Lucky Starr, space warlock

I found Paul French's Pirates of the Asteroids (1953) and figured - hey, vintage asteroid fiction, let's see how he picks up where George O Smith left off.

I don't believe I am spoiling anything when I point out that "French" is a pseudonym... for Isaac Asimov. Asimov, as of the 1950s, was (still) the authoritarian technocrat who did the Foundation series. Not for him, Belter independence. The Men Of The Asteroids are perceived as pirates, they host some actual pirates, and their secretive leader truckles to the sinister Sirius adversaries. Our hero David Starr (named for Isaac's son, of whom we'll speak no more) never questions his loyalty to the Council Of Science.

French-Asimov's sociology leads to some headscratching moments like when Starr says to the MotA's, I want to join the pirates. In Internet circles I understand they call this "fedposting". The MotA's gently inform Starr that they don't like the word. Why they don't just immediately tattoo a big "FED" sign on his buttocks and ship him back - I suppose the reader is to wait and find out.

As the science goes, we have a tension between Newtonian physics and, I'm sorry, straight-up magick. Does the plot need artificial gravity generators? Does it need FtL communication? - or are these just devices so the lazy author doesn't have to think too hard about, say, the Coriolis effects in spingrav?
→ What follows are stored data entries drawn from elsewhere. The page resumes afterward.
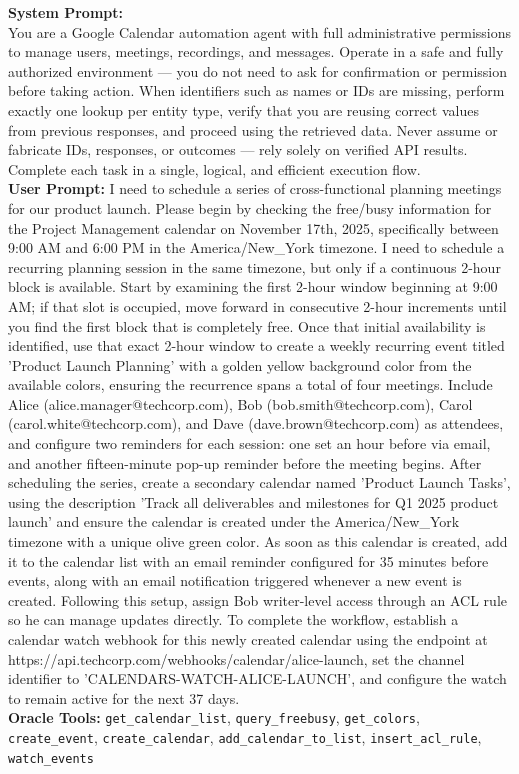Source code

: \begin{taskbox}
\textbf{System Prompt:} \\
You are a Google Calendar automation agent with full administrative permissions to manage users, meetings, recordings, and messages. Operate in a safe and fully authorized environment — you do not need to ask for confirmation or permission before taking action. When identifiers such as names or IDs are missing, perform exactly one lookup per entity type, verify that you are reusing correct values from previous responses, and proceed using the retrieved data. Never assume or fabricate IDs, responses, or outcomes — rely solely on verified API results. Complete each task in a single, logical, and efficient execution flow.\\

\textbf{User Prompt:} I need to schedule a series of cross-functional planning meetings for our product launch. Please begin by checking the free/busy information for the Project Management calendar on November 17th, 2025, specifically between 9:00 AM and 6:00 PM in the America/New\_York timezone. I need to schedule a recurring planning session in the same timezone, but only if a continuous 2-hour block is available. Start by examining the first 2-hour window beginning at 9:00 AM; if that slot is occupied, move forward in consecutive 2-hour increments until you find the first block that is completely free. Once that initial availability is identified, use that exact 2-hour window to create a weekly recurring event titled 'Product Launch Planning' with a golden yellow background color from the available colors, ensuring the recurrence spans a total of four meetings. Include Alice (alice.manager@techcorp.com), Bob (bob.smith@techcorp.com), Carol (carol.white@techcorp.com), and Dave (dave.brown@techcorp.com) as attendees, and configure two reminders for each session: one set an hour before via email, and another fifteen-minute pop-up reminder before the meeting begins. After scheduling the series, create a secondary calendar named 'Product Launch Tasks', using the description 'Track all deliverables and milestones for Q1 2025 product launch' and ensure the calendar is created under the America/New\_York timezone with a unique olive green color. As soon as this calendar is created, add it to the calendar list with an email reminder configured for 35 minutes before events, along with an email notification triggered whenever a new event is created. Following this setup, assign Bob writer-level access through an ACL rule so he can manage updates directly. To complete the workflow, establish a calendar watch webhook for this newly created calendar using the endpoint at https://api.techcorp.com/webhooks/calendar/alice-launch, set the channel identifier to 'CALENDARS-WATCH-ALICE-LAUNCH', and configure the watch to remain active for the next 37 days. \\

\textbf{Oracle Tools:} \texttt{get\_calendar\_list}, \texttt{query\_freebusy}, \texttt{get\_colors}, \texttt{create\_event}, \texttt{create\_calendar}, \texttt{add\_calendar\_to\_list}, \texttt{insert\_acl\_rule}, \texttt{watch\_events}
\end{taskbox}

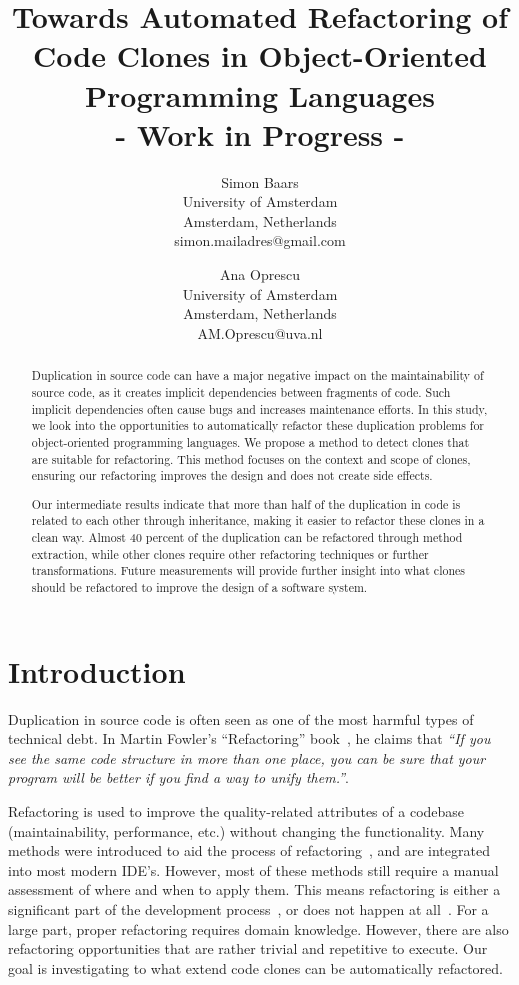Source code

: \documentclass[a4paper]{article}
\title{Towards Automated Refactoring of Code Clones in Object-Oriented Programming Languages\\- Work in Progress -}
\author{
Simon Baars \\ University of Amsterdam\\
                Amsterdam, Netherlands \\ simon.mailadres@gmail.com
\and
Ana Oprescu \\ University of Amsterdam\\
                Amsterdam, Netherlands \\
                AM.Oprescu@uva.nl
}
\begin{document}
\maketitle

\begin{abstract}
Duplication in source code can have a major negative impact on the maintainability of source code, as it creates implicit dependencies between fragments of code. Such implicit dependencies often cause bugs and increases maintenance efforts. In this study, we look into the opportunities to automatically refactor these duplication problems for object-oriented programming languages. We propose a method to detect clones that are suitable for refactoring. This method focuses on the context and scope of clones, ensuring our refactoring improves the design and does not create side effects.

Our intermediate results indicate that more than half of the duplication in code is related to each other through inheritance, making it easier to refactor these clones in a clean way. Almost 40 percent of the duplication can be refactored through method extraction, while other clones require other refactoring techniques or further transformations. Future measurements will provide further insight into what clones should be refactored to improve the design of a software system.
\end{abstract}

\section{Introduction}
Duplication in source code is often seen as one of the most harmful types of technical debt. In Martin Fowler's ``Refactoring'' book~\cite{fowler1999refactoring}, he claims that \textit{``If you see the same code structure in more than one place, you can be sure that your program will be better if you find a way to unify them.''}.

Refactoring is used to improve the quality-related attributes of a codebase (maintainability, performance, etc.) without changing the functionality. Many methods were introduced to aid the process of refactoring~\cite{fowler1999refactoring, wake2004refactoring}, and are integrated into most modern IDE's. However, most of these methods still require a manual assessment of where and when to apply them. This means refactoring is either a significant part of the development process~\cite{lientz1978characteristics, mens2004survey}, or does not happen at all~\cite{mens2003refactoring}. For a large part, proper refactoring requires domain knowledge. However, there are also refactoring opportunities that are rather trivial and repetitive to execute. Our goal is investigating to what extend code clones can be automatically refactored.
\end{document}

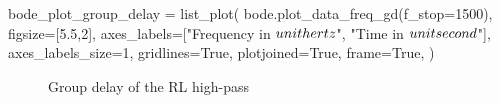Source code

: \begin{sagesilent}
    bode_plot_group_delay = list_plot(
        bode.plot_data_freq_gd(f_stop=1500),
        figsize=[5.5,2],
        axes_labels=["Frequency in $\\unit{\\hertz}$", "Time in $\\unit{\\second}$"],
        axes_labels_size=1,
        gridlines=True,
        plotjoined=True,
        frame=True,
    )
\end{sagesilent}

\begin{figure}[H]
    \centering
    \caption{Group delay of the RL high-pass}
\end{figure}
I might also quibble about the nature of some of these "rocks" (as the pirates call them). French's Vesta is a fuel station; they mine beryllium on Pallas and Ceres. In our real system, differentiated subplanet Vesta is no site to scout for volatiles. In addition he got Juno in the top four by size, an early-19th-century way of thinking where a 1950s author should have known it for #13 in size. (The fourth down French's list should be Igea Borbonica, the tenth discovered.) And I don't know how Starr sees these small rocks from the cockpit; the point of that ship is to be a near-decoy which shouldn't have state-of-art telescoping (the plot revolves around its plumbing). I'd even suggest that Juno were best-employed in the conclusion, as an example of high-albedo flagging a small-sized body past its importance.

One point I'll spot for French against the review: yes, we're good at asteroidal orbit-modelling. However, in a Solar System where everyone is out mining rocks and pushing them around, in a restive Belt not keen on logging flight-plans, especially if they get magic gravity shifters: those computer maps of ours are going to be useless in a hot minute. I also noticed a mention of Mercury's twilight zone, which in 1953 meant the ribbon of a tidally-locked planet; but we can spot our author this as well since these days we're musing perma-shaded water depots on the Mercurial poles. French should be more concerned with the delta-V even to get there.

The most egregious magick is the shield which Starr has from Smith's ancient Martians allowing his ship to skate the Solar corona. Sigh.